** SUPPLIED DATA follows **

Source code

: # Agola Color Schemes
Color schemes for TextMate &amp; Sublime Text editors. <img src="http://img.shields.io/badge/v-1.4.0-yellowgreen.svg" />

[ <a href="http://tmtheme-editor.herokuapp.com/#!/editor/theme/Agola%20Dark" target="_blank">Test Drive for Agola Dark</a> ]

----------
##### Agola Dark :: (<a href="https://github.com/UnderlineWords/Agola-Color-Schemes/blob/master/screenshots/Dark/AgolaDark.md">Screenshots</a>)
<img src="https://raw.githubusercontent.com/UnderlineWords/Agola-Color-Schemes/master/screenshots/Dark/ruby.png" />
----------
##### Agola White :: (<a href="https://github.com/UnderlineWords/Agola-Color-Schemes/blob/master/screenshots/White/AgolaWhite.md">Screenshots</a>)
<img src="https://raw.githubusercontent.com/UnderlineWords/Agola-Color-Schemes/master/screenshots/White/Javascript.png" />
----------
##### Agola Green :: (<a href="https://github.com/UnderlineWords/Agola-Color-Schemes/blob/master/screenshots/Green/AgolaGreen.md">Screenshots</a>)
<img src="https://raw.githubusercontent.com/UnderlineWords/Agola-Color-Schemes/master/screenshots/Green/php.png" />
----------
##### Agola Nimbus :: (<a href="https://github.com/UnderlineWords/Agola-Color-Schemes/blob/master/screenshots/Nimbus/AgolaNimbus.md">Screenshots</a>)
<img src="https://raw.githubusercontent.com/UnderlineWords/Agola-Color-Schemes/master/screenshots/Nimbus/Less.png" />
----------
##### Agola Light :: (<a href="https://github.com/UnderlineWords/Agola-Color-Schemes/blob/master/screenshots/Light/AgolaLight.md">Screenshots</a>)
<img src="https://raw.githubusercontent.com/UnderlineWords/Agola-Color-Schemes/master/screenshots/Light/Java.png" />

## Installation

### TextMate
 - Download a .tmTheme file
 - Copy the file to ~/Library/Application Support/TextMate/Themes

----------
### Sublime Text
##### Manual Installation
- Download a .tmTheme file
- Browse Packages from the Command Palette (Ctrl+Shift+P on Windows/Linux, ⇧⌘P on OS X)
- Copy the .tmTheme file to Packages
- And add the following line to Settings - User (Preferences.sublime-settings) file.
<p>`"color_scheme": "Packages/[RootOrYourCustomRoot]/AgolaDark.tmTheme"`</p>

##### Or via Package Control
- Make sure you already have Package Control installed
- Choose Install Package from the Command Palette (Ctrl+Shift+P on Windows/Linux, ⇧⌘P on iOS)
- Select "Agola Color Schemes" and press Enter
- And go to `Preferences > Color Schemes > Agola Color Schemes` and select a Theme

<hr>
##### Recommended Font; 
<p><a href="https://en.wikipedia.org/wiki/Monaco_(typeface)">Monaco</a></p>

** End of SUPPLIED DATA **

Each line above with the string "Windows" should be reported in full.

» WRITTEN ANSWER
- Browse Packages from the Command Palette (Ctrl+Shift+P on Windows/Linux, ⇧⌘P on OS X)
- Choose Install Package from the Command Palette (Ctrl+Shift+P on Windows/Linux, ⇧⌘P on iOS)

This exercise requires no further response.